Republicans immediately cried foul, with Senate Minority Leader Mitch McConnell arguing that the recess appointment “threatens the confirmation process and fundamentally endangers the Congress’s role in providing a check on the excesses of the executive branch.”   Speaker John Boehner called the move a “power grab,” and McConnell warned that the move took the White House into “uncertain legal territory.”

Republican consternation stems from the nature of the intra-session recess during which the president made the appointment.  Using a tactic developed by Democrats during the second Bush administration, House and Senate Republicans refused to officially recess between the first and second sessions of the current Congress.  Instead, the Senate has scheduled “pro forma” sessions every fourth day.  Why every fourth day?  Republicans maintain that unless an intra-session recess lasts longer than three days, it is technically not a “recess” and thus the president can’t exercise his Constitutional power to make recess appointments (circumventing Senate confirmation).  The source of the “three day” rule turns out to be a Justice Department opinion issued in 1993 during the Clinton administration.

So did the president play unfairly during recess?  Is the appointment on tenuous legal ground?  Although Republicans will likely challenge the appointment in court, it’s hard for me to see the Cordray appointment as more than an aggressive use of executive power in face of the opposition’s foot-dragging over confirming a nominee to the CFPB.   The Constitution doesn’t define what constitutes a valid recess for the purpose of the president’s proper exercise of the recess appointment power, leaving it open to interpretation.  And the most recent court case on the matter—when Democratic Senator Ted Kennedy challenged the intra-session recess appointment of William Pryor to the 11th Circuit Court of Appeals in 2004—upheld the right of the administration to make a recess appointment on the 7th day of a ten day intrasession recess, noting the Constitutional ambiguity of a “recess.”  (The Supreme Court declined to take up the case.)  Nor does the longer historical record help us much in evaluating the president’s exercise of the recess appointment power.   Intra-session recesses were rare before the 1940s given the structure of the Congressional calendar for much of the Congress’s history.  Presidents from both parties have made intra-session recess appointments, and they’ll continue to.

Finally, it’s important to keep in mind why the White House is so eager to put a director in place.  Certainly it fits the president’s electoral strategy of championing the rights of consumers as an advocate of the middle class and painting the GOP as a defender of dishonest financial lenders.  But there’s a policy incentive to install Cordray as well.  Under Dodd-Frank, new consumer protection powers can’t be exercised by the CFPB until a Senate-confirmed director is in place.  Not to be too cynical, but does a recess appointee legally meet the definition under the law of a confirmed director?  I sense a second legal challenge brewing.

{ 17 comments }

Andreas Moser January 4, 2012 at 1:54 pm

There is no such thing as “fair”. Either it’s legal/constitutional or not.

Steve Smith January 4, 2012 at 2:24 pm

This is one of many frustrating ambiguities in the Constitution.

The argument that Senate can prevent recess appointments by keeping recesses no longer than three days has some constitutional grounding and is backed by Justice Department opinions over the years.

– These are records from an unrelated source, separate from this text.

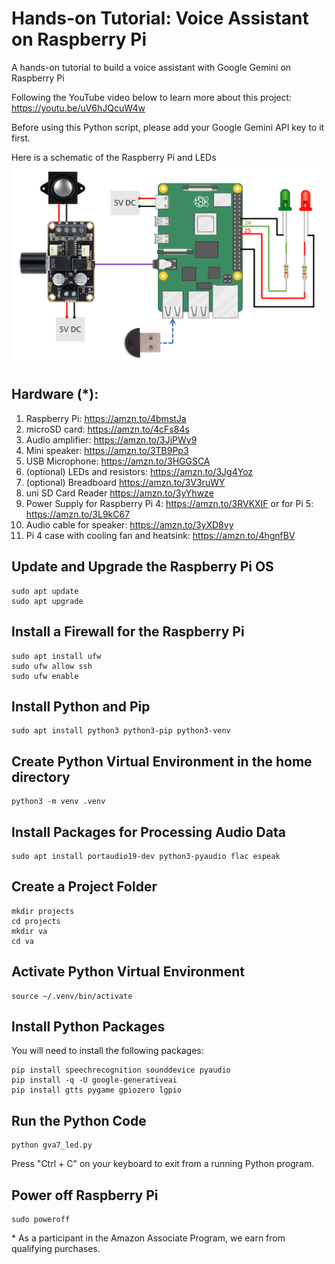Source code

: # Hands-on Tutorial: Voice Assistant on Raspberry Pi
A hands-on tutorial to build a voice assistant with Google Gemini on Raspberry Pi

Following the YouTube video below to learn more about this project:    
https://youtu.be/uV6hJQcuW4w

Before using this Python script, please add your Google Gemini API key to it first. 

Here is a schematic of the Raspberry Pi and LEDs    
<img src="https://github.com/techmakerai/Hands-on-Tutorial-Voice-Assistant-on-Raspberry-Pi/blob/main/schematic1.png" width="720"/>
 
## Hardware (\*):
1. Raspberry Pi: https://amzn.to/4bmstJa
2. microSD card: https://amzn.to/4cFs84s
3. Audio amplifier: https://amzn.to/3JjPWy9
4. Mini speaker: https://amzn.to/3TB9Pp3
5. USB Microphone: https://amzn.to/3HGGSCA
6. (optional) LEDs and resistors: https://amzn.to/3Jg4Yoz
7. (optional) Breadboard https://amzn.to/3V3ruWY
8. uni SD Card Reader https://amzn.to/3yYhwze
9. Power Supply for Raspberry Pi 4: https://amzn.to/3RVKXIF or
    for Pi 5: https://amzn.to/3L9kC67
10. Audio cable for speaker: https://amzn.to/3yXD8vy
11. Pi 4 case with cooling fan and heatsink: https://amzn.to/4hgnfBV

## Update and Upgrade the Raspberry Pi OS 

```console
sudo apt update
sudo apt upgrade
```


## Install a Firewall for the Raspberry Pi   

```console
sudo apt install ufw
sudo ufw allow ssh
sudo ufw enable
```

## Install Python and Pip
```console 
sudo apt install python3 python3-pip python3-venv
```

## Create Python Virtual Environment in the home directory 
```console 
python3 -m venv .venv
```

## Install Packages for Processing Audio Data
```console  
sudo apt install portaudio19-dev python3-pyaudio flac espeak 
```
## Create a Project Folder 
```console  
mkdir projects
cd projects
mkdir va
cd va 
```

## Activate Python Virtual Environment 
```console 
source ~/.venv/bin/activate
```  

## Install Python Packages 
You will need to install the following packages: 

```console
pip install speechrecognition sounddevice pyaudio
pip install -q -U google-generativeai
pip install gtts pygame gpiozero lgpio
```

## Run the Python Code
```console 
python gva7_led.py
``` 
Press "Ctrl + C" on your keyboard to exit from a running Python program. 

## Power off Raspberry Pi 
```console 
sudo poweroff
``` 

\* As a participant in the Amazon Associate Program, we earn from qualifying purchases.  
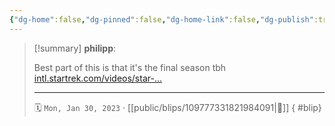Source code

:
 ```yaml
---
{"dg-home":false,"dg-pinned":false,"dg-home-link":false,"dg-publish":true,"type":"blip","disabled rules":["yaml-title","yaml-title-alias","file-name-heading"],"title":"philipp on mastodon @ 2023-01-30","created-date":"2023-01-30T08:59:10","id":109777331821984100,"updated-date":"2025-05-02T08:50:43","dg-path":"blips/109777331821984091.md","permalink":"/blips/109777331821984091/","dgPassFrontmatter":true,"created":"2023-01-30T08:59:10","updated":"2025-05-02T08:50:43"}
---
```


> [!summary] **philipp**:
>
> Best part of this is that it's the final season tbh [intl.startrek.com/videos/star-…](https://intl.startrek.com/videos/star-trek-picard-season-3-official-trailer)
> - - -
>
> 🗓️ `Mon, Jan 30, 2023` · [[public/blips/109777331821984091\|🔗]]
{ #blip}

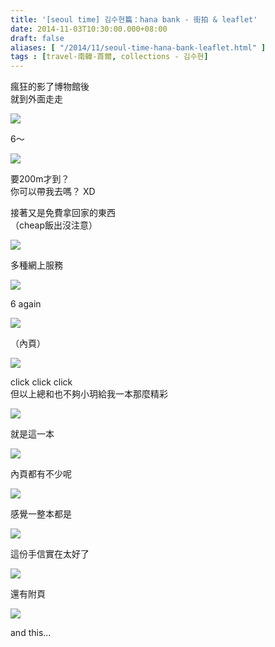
 ```yaml
---
title: '[seoul time] 김수현篇：hana bank - 街拍 & leaflet'
date: 2014-11-03T10:30:00.000+08:00
draft: false
aliases: [ "/2014/11/seoul-time-hana-bank-leaflet.html" ]
tags : [travel-南韓-首爾, collections - 김수현]
---
```


瘋狂的影了博物館後  
就到外面走走  

![](/images/seoulkshhanabank.jpg)

6～  

![](/images/seoulkshhanabank1.jpg)

要200m才到？  
你可以帶我去嗎？ XD  
  
接著又是免費拿回家的東西  
（cheap飯出沒注意）  

![](/images/seoulkshhanabank2.jpg)

多種網上服務  

![](/images/seoulkshhanabank3.jpg)

6 again  

![](/images/seoulkshhanabank4.jpg)

（內頁）  

![](/images/seoulkshhanabank5.jpg)

click click click  
但以上總和也不夠小玥給我一本那麼精彩  

![](/images/seoulkshhanabank6.jpg)

就是這一本  

![](/images/seoulkshhanabank7.jpg)

內頁都有不少呢  

![](/images/seoulkshhanabank8.jpg)

感覺一整本都是  

![](/images/seoulkshhanabank9.jpg)

這份手信實在太好了  

![](/images/seoulkshhanabank10.jpg)

還有附頁  

![](/images/seoulkshhanabank11.jpg)

and this...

Oddly, Congress has accepted those opinions. The argument is that the adjournments clause provides that neither house of Congress can adjourn for more than three days without the consent of the other house. Thus, it is argued, a recess of three or fewer days is not constitutionally significant. A recess of longer than three days opens the possibility of a recess appointment.

The crux of the White House argument must be that circumstances are different when the Senate orders that no business can be conducted in a pro forma session. The president has a credible argument that when the Senate precludes the consideration of any business there is no possible way to consider a nominee and the Constitution gives the president temporary appointment power when the Senate cannot consider a nominee.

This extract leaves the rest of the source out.